In the first installment, we highlighted the main concepts and features of a Hash Table.
Using tha previous knowledge as our starting point, today we are going to show an implementation in Ruby as part of the DataStructures101 gem.
The gem has two (2) user-facing classes for hash table related operations:
- ChainedHashTable which uses separate chaining for collisions resolutions.
- ProbeHashTable which uses linear probing and its variants as collisions-handling scheme.
Both classes rely on a common base class named BaseHashTable which implements the public interface to interact with a hash table object and some necessary methods such as resize
. On the other hand, BaseHashTable depends on its children implementations to decide how to do the actual search, insertion and deletion of keys.
BaseHashTable
Our base HashTable class handles the table array creation, the resize logic and it stores a lambda function to perform the compression step of the keys' hash codes.
Why a lambda function?
For a production-ready HashTable implementation, we wouldn’t use a lambda function, since it adds a small overhead to performance and it can sometimes reduce readability of the code. Instead, we would use directly the MAD method within the code without even making the external interface aware of it. But for our purposes, it works just great, because it allow us to swap different compression function implementations and thus make easier to analyze and compare them.
Implementation Details
BaseHashTable
class receives as constructor parameters the initial capacity for the bucket table, a prime number and compression lambda. If the compression lambda is nil, then the prime number is required to generate the default compression function using the MAD method.
def initialize(capacity:, prime:, compression_lambda:)
@capacity = capacity
@size = 0
@table = Array.new(@capacity)
@compression_lambda = compression_lambda
return unless @compression_lambda.nil?
random = Random.new
scale = random.rand(prime - 1) + 1
shift = random.rand(prime)
@compression_lambda = lambda do |key, cap|
return (((key.hash * scale + shift) % prime) % cap).abs
end
end
There are three main things worth to point out:
- Our implementation relies on the objects being used as key to define a proper hash code.
- Since the lambda acts as a closure, we need to pass as a parameter the capacity of the array, otherwise, it would get stuck with whatever value was used at the moment of the lambda creation and we would end up with extra slots in the array that wouldn’t be used.

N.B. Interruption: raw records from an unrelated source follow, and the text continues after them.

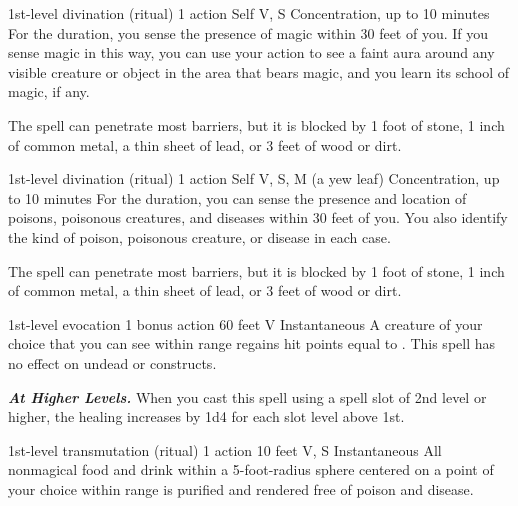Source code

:\documentclass[10pt,twoside,twocolumn,openany]{book}
\newcommand{\castingModifier}{3}
\newcommand\impact[1]{
	\textbf{\textit{#1}}
}
\begin{document}
{1st-level divination {\color{ritual}(ritual)}}
{\color{action} 1 action}
{Self}
{V, S}
{{\color{concentration}Concentration}, up to 10 minutes}
%
For the duration, you sense the presence of magic
within 30 feet of you. If you sense magic in this way, you can use your action to see a faint aura around any visible creature or object in the area that bears magic, and you learn its school of magic, if any.

The spell can penetrate most barriers, but it is blocked by 1 foot of stone, 1 inch of common metal, a thin sheet of lead, or 3 feet of wood or dirt.

{1st-level divination {\color{ritual}(ritual)}}
{\color{action} 1 action}
{Self}
{V, S, M (a yew leaf)}
{{\color{concentration}Concentration}, up to 10 minutes}
%
For the duration, you can sense the presence and location of poisons, poisonous creatures, and diseases within 30 feet of you. You also identify the kind of poison, poisonous creature, or disease in each case.

The spell can penetrate most barriers, but it is blocked by 1 foot of stone, 1 inch of common metal, a thin sheet of lead, or 3 feet of wood or dirt.

{1st-level evocation}
{\color{bonusaction} 1 bonus action}
{60 feet}
{V}
{Instantaneous}
%
A creature of your choice that you can see within range regains hit points equal to \dice{1d4 + \castingModifier}. This spell has no effect on undead or constructs.

\impact{At Higher Levels.} When you cast this spell using a spell slot of 2nd level or higher, the healing increases by 1d4 for each slot level above 1st.

{1st-level transmutation {\color{ritual}(ritual)}}
{\color{action} 1 action}
{10 feet}
{V, S}
{Instantaneous}
%
All nonmagical food and drink within a 5-foot-radius sphere centered on a point of your choice within range is purified and rendered free of poison and disease.

\printindex
\printindex[cr]
\end{document}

- If we ever were to resize larger than prime number, we would end with a similar problem as above, we would waste space in the array that would never be filled.
The insert
method makes the call to insert to the child method implementation (bucket_insert
) and then resizes the bucket table if the size is larger than half of the current capacity (this is to guarantee that probing strategies can always insert successfully). Finally it returns the previous value, if any.
def insert(key, value)
hash_code = compression_lambda.call(key, @capacity)

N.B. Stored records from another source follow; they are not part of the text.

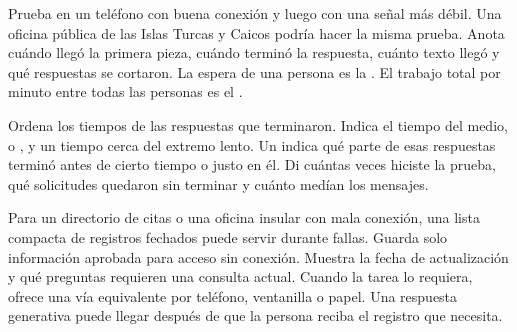 {Prueba en un teléfono con buena conexión y luego con una señal más débil. Una oficina pública de las Islas Turcas y Caicos podría hacer la misma prueba. Anota cuándo llegó la primera pieza, cuándo terminó la respuesta, cuánto texto llegó y qué respuestas se cortaron. La espera de una persona es la . El trabajo total por minuto entre todas las personas es el .

Ordena los tiempos de las respuestas que terminaron. Indica el tiempo del medio, o , y un tiempo cerca del extremo lento. Un  indica qué parte de esas respuestas terminó antes de cierto tiempo o justo en él. Di cuántas veces hiciste la prueba, qué solicitudes quedaron sin terminar y cuánto medían los mensajes.}

{Para un directorio de citas o una oficina insular con mala conexión, una lista compacta de registros fechados puede servir durante fallas. Guarda solo información aprobada para acceso sin conexión. Muestra la fecha de actualización y qué preguntas requieren una consulta actual. Cuando la tarea lo requiera, ofrece una vía equivalente por teléfono, ventanilla o papel. Una respuesta generativa puede llegar después de que la persona reciba el registro que necesita.}

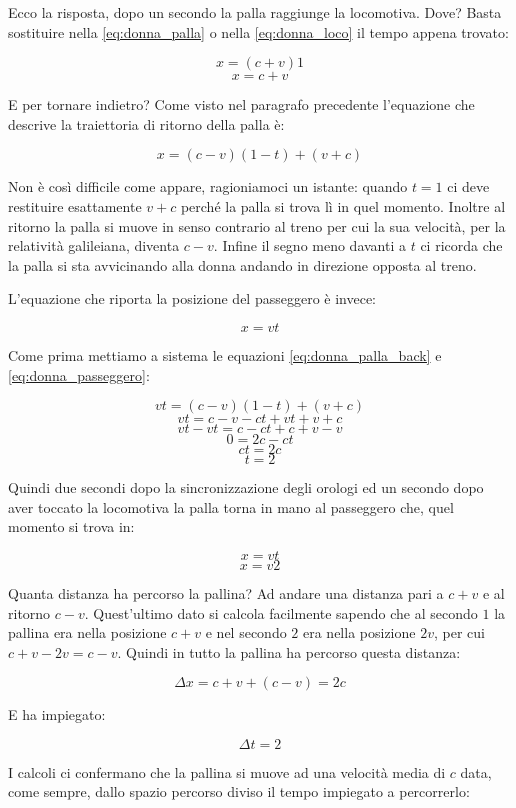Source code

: Ecco la risposta, dopo un secondo la palla raggiunge la locomotiva. Dove? Basta sostituire nella \ref{eq:donna_palla} o nella \ref{eq:donna_loco} il tempo appena trovato:

$$ x=(c+v)1 $$
$$ x=c+v $$

E per tornare indietro? Come visto nel paragrafo precedente  l'equazione che descrive la traiettoria di ritorno della palla è:

\begin{equation} \label{eq:donna_palla_back} 
  x = (c-v)(1-t) + (v+c)
\end{equation}

Non è così difficile come appare, ragioniamoci un istante: quando $t=1$ ci deve restituire esattamente $v+c$ perché la palla si trova lì in quel momento. Inoltre al ritorno la palla si muove in senso contrario al treno per cui la sua velocità, per la relatività galileiana, diventa $c-v$. Infine il segno meno davanti a $t$ ci ricorda che la palla si sta avvicinando alla donna andando in direzione opposta al treno. 

L'equazione che riporta la posizione del passeggero è invece:

\begin{equation} \label{eq:donna_passeggero} 
   x = vt
\end{equation}


Come prima mettiamo a sistema le equazioni \ref{eq:donna_palla_back} e \ref{eq:donna_passeggero}:

$$ vt = (c-v)(1-t) + (v+c) $$
$$ vt = c-v -ct + vt + v+c $$
$$ vt -vt = c -ct +c +v -v $$
$$ 0 =  2c - ct  $$
$$ ct =  2c $$
$$ t =2 $$

Quindi due secondi dopo la sincronizzazione degli orologi ed un secondo dopo aver toccato la locomotiva la palla torna in mano al passeggero che, quel momento si trova in:

$$ x = vt $$
$$ x = v2 $$

Quanta distanza ha percorso la pallina? Ad andare una distanza pari a $c+v$ e  al ritorno $c-v$. Quest'ultimo dato si calcola facilmente sapendo che al secondo $1$ la pallina era nella posizione $c+v$ e nel secondo $2$ era nella posizione $2v$, per cui $c+v-2v=c-v$. Quindi in tutto la pallina ha percorso questa distanza:

$$\Delta x = c+v + (c-v) = 2c $$

E ha impiegato:

$$\Delta t = 2 $$

I calcoli ci confermano che la pallina si muove ad una velocità media di $c$ data, come sempre, dallo spazio percorso diviso il tempo impiegato a percorrerlo:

old_value = bucket_insert(hash_code, key, value)
# keep load factor <= 0.5
resize(new_capacity) if @size > @capacity / 2
old_value
end
The other two user-facing methods: []
and delete
are simply a wrapper around the child method implementations.
def [](key)
bucket_find(compression_lambda.call(key, @capacity), key)
end
def delete(key)
bucket_delete(compression_lambda.call(key, @capacity), key)
end
To increase the usability of the class, we have included Enumerable module and implemented the each
method as follow.
def each
return enum_for(:each) unless block_given?

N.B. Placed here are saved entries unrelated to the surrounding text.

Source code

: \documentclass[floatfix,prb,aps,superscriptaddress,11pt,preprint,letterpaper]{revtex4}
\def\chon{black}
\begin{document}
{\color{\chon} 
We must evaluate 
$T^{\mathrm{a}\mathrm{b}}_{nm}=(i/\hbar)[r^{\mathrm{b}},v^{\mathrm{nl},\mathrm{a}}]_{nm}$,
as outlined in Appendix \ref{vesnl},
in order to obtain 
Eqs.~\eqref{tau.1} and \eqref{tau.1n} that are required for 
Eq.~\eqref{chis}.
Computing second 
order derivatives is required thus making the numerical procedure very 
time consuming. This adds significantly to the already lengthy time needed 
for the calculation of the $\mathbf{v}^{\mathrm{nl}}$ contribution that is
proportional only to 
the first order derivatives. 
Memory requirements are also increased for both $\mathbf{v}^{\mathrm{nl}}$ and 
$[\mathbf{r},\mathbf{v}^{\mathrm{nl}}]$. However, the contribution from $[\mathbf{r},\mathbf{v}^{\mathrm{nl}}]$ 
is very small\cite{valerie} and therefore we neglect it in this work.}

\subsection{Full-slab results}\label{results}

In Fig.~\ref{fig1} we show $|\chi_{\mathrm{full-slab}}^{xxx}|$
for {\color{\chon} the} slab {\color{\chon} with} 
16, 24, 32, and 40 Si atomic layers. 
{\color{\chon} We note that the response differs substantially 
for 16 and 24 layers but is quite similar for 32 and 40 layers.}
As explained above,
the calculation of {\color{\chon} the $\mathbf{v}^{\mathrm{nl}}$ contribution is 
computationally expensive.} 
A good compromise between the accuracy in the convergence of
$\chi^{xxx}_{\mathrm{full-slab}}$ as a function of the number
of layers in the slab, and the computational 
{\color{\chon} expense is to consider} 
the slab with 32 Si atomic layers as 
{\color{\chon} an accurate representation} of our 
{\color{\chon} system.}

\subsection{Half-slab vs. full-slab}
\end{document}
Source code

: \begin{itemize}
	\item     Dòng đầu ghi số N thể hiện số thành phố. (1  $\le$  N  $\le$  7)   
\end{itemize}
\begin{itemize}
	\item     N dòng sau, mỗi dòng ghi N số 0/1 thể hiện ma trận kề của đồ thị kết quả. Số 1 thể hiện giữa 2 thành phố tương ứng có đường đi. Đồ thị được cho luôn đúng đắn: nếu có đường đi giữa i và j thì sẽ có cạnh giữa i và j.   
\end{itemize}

bucket_each do |key, value|
yield(key, value)
end
end
The final BaseHashTable
implementation is shown below, including the private methods new_capacity
and resize
.
class BaseHashTable
include Enumerable
attr_reader :size, :compression_lambda, :capacity
def initialize(capacity:, prime:, compression_lambda:)
@capacity = capacity
@size = 0
@table = Array.new(@capacity)
@compression_lambda = compression_lambda
return unless @compression_lambda.nil?
random = Random.new
scale = random.rand(prime - 1) + 1
shift = random.rand(prime)
@compression_lambda = lambda do |key, cap|
return (((key.hash * scale + shift) % prime) % cap).abs
end
end
def []=(key, value)
insert(key, value)
end
def insert(key, value)
hash_code = compression_lambda.call(key, @capacity)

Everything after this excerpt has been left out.